Michel Bernard a rassemblé sur 350 pages des photos aériennes des cimetières militaires picards en passant par l’ossuaire de Douaumont, le Chemin des Dames ou la Clairière de l’Armistice de Rethondes, et bien d’autres lieux sacrés aujourd’hui passablement oubliés.
À la découverte de ce beau livre, on pourrait croire que le parti pris de l’éditeur est de publier un joli recueil de photos aériennes sur le thème de la Première Guerre mondiale. Il est vrai qu’eu égard à la souffrance des hommes, la campagne française, des plaines des Flandres aux montagnes des Vosges, regorge de vestiges et de monuments commémoratifs de cette poignante et sordide période de l’Histoire de France dont on a décidé avec juste raison de célébrer le centenaire. « Ce centenaire nous invite à prendre de la hauteur » souligne l’auteur, Michel Bernard, par ailleurs sous-préfet de la Marne.

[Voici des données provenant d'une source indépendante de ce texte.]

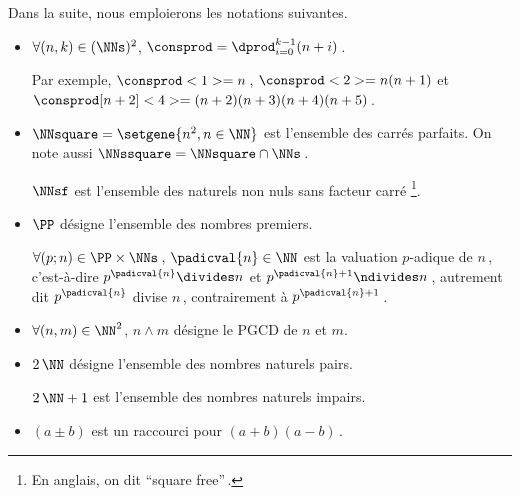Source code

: Dans la suite, nous emploierons les notations suivantes.
%
\begin{itemize}
	\item $\forall (n, k) \in ( \NNs )^2$, $\consprod = \dprod_{i = 0}^{k-1} (n + i)$\,. 
	
	\noindent
	Par exemple,
	$\consprod<1> = n$\,,
	$\consprod<2> = n (n+1)$
	et
	$\consprod[n+2]<4> = (n+2) (n+3) (n+4) (n+5)$\,.


	\medskip
	\item $\NNsquare = \setgene{n^2, n \in \NN}$ est l'ensemble des carrés parfaits.
	On note aussi $\NNssquare = \NNsquare \cap \NNs$\,.

	\noindent
	$\NNsf$ est l'ensemble des naturels non nuls sans facteur carré
	\footnote{
		En anglais, on dit \enquote{square free}\,.
	}.


	\medskip
	\item $\PP$ désigne l'ensemble des nombres premiers.
	
	\noindent
	$\forall (p ; n) \in \PP \times \NNs$\,, $\padicval{n} \in \NN$ est la valuation $p$-adique de $n$\,,
	c'est-à-dire 
	$p^{\padicval{n}} \divides n$ et $p^{\padicval{n} + 1} \ndivides n$\,,
	autrement dit
	$p^{\padicval{n}}$ divise $n$\,, contrairement à $p^{\padicval{n} + 1}$\,.


	\medskip
	\item $\forall (n , m) \in \NN^2$, $n \wedge m$ désigne le PGCD de $n$ et $m$.

	
	\medskip
	\item $2\,\NN$ désigne l'ensemble des nombres naturels pairs.
	
	\noindent
	$2\,\NN + 1$ est l'ensemble des nombres naturels impairs.


	\medskip
	\item $(a \pm b)$ est un raccourci pour $(a + b) (a - b)$\,.
\end{itemize}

Alors, de ce point de vue, point de surprise. Voilà un joli recueil de photos pleines pages, des cimetières militaires picards en passant par l’ossuaire de Douaumont, le Chemin des Dames ou la Clairière de l’Armistice de Rethondes, et bien d’autres lieux sacrés aujourd’hui passablement oubliés (Malmédy, l’Hartmannswillerkopf…). Elles sont magnifiques, ces vues, toutes empruntes de retenue, de respect, que dis-je, de recueillement. Car point d’éclairage estival, de luminosité éblouissante, de contraste tapageur, place aux couleurs tendres de l’automne ou du printemps, voire aux frimas de l’hiver. Comme par déférence envers ceux qui ont versé leur sang dans la douleur pour préserver la France de l’envahisseur belliqueux.

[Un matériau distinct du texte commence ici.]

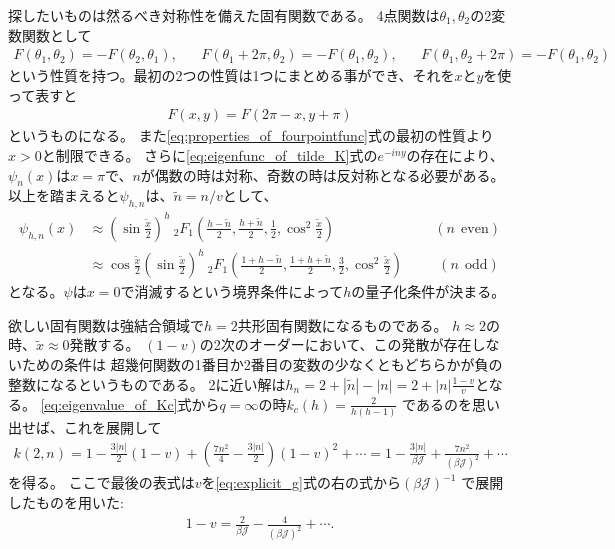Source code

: 探したいものは然るべき対称性を備えた固有関数である。
4点関数は$\theta_1, \theta_2$の2変数関数として
\begin{align}
	F(\theta_1, \theta_2) = -F(\theta_2, \theta_1),\hspace{20pt}
	F(\theta_1 + 2\pi, \theta_2) = -F(\theta_1, \theta_2),\hspace{20pt}
	F(\theta_1, \theta_2 + 2\pi) = -F(\theta_1, \theta_2)
	\label{eq:properties_of_fourpointfunc}
\end{align}
という性質を持つ。最初の2つの性質は1つにまとめる事ができ、それを$x$と$y$を使って表すと
\begin{align}
	F(x, y) = F(2\pi - x, y + \pi)
\end{align}
というものになる。
また\eqref{eq:properties_of_fourpointfunc}式の最初の性質より$x > 0$と制限できる。
さらに\eqref{eq:eigenfunc_of_tilde_K}式の$e^{-iny}$の存在により、
$\psi_n(x)$は$x=\pi$で、$n$が偶数の時は対称、奇数の時は反対称となる必要がある。
以上を踏まえると$\psi_{h,n}$は、$\tilde{n} = n/v$として、
\begin{align}
	\psi_{h,n}(x)
	&\approx \left(\sin\frac{\tilde{x}}{2}\right)^h\ 
	{}_2F_1\left(
		\frac{h-\tilde{n}}{2}, \frac{h+\tilde{n}}{2},
		\frac{1}{2},\cos^2\frac{\tilde{x}}{2}
		\right)\hspace{85pt}(n\ \ \mathrm{even})\\
	&\approx \cos\frac{\tilde{x}}{2}\left(\sin\frac{\tilde{x}}{2}\right)^h\ 
	{}_2F_1\left(
		\frac{1 + h - \tilde{n}}{2},
		\frac{1 + h + \tilde{n}}{2},
		\frac{3}{2},
		\cos^2\frac{\tilde{x}}{2}
		\right)\hspace{30pt}(n\ \ \mathrm{odd})
\end{align}
となる。$\psi$は$x=0$で消滅するという境界条件によって$h$の量子化条件が決まる。

欲しい固有関数は強結合領域で$h=2$共形固有関数になるものである。
$h\approx 2$の時、$\tilde{x}\approx 0$発散する。
$(1-v)$の2次のオーダーにおいて、この発散が存在しないための条件は
超幾何関数の1番目か2番目の変数の少なくともどちらかが負の整数になるというものである。
2に近い解は$h_n = 2 + |\tilde{n}| - |n| = 2 + |n|\frac{1-v}{v}$となる。
\eqref{eq:eigenvalue_of_Kc}式から$q = \infty$の時$k_c(h) = \frac{2}{h(h-1)}$
であるのを思い出せば、これを展開して
\begin{align}
	k(2, n)
	= 1 - \frac{3|n|}{2}(1 - v) + \left(\frac{7n^2}{4} - \frac{3|n|}{2}\right)(1 - v)^2
		+ \cdots
	= 1 - \frac{3|n|}{\beta \mathcal{J}} + \frac{7n^2}{(\beta \mathcal{J})^2} + \cdots
	\label{eq:eigenvalue_at_large_q}
\end{align}
を得る。
ここで最後の表式は$v$を\eqref{eq:explicit_g}式の右の式から$(\beta \mathcal{J})^{-1}$
で展開したものを用いた:
\begin{align}
	1 - v = \frac{2}{\beta\mathcal{J}} - \frac{4}{(\beta\mathcal{J})^2} + \cdots.
\end{align}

Ces gravures, toutefois ne constituent pas à elles seule l’envoûtement que suscite cet ouvrage de 352 pages au format 23 x 30. Le texte est important, primordial même. Fort bien écrit, avec une grande réserve, il décrit la réalité, celle de l’état-major comme celle des troupiers, tantôt massacrés, tantôt pataugeant dans le cloaque de tranchées putrides, il invite le lecteur à ne plus jouer de la distanciation du temps qui a passé, mais à compatir devant une atrocité quotidienne, omniprésente, étouffante… Ces lignes sont véritablement poignantes, et je défie quiconque de ne pas repenser à ce déjà lointain, ou si proche encore, aïeul qui y laissa sa vie, son intégrité physique, ou simplement a eu la chance inouïe, insolente, peut-être même obscène, de survivre à cette horreur.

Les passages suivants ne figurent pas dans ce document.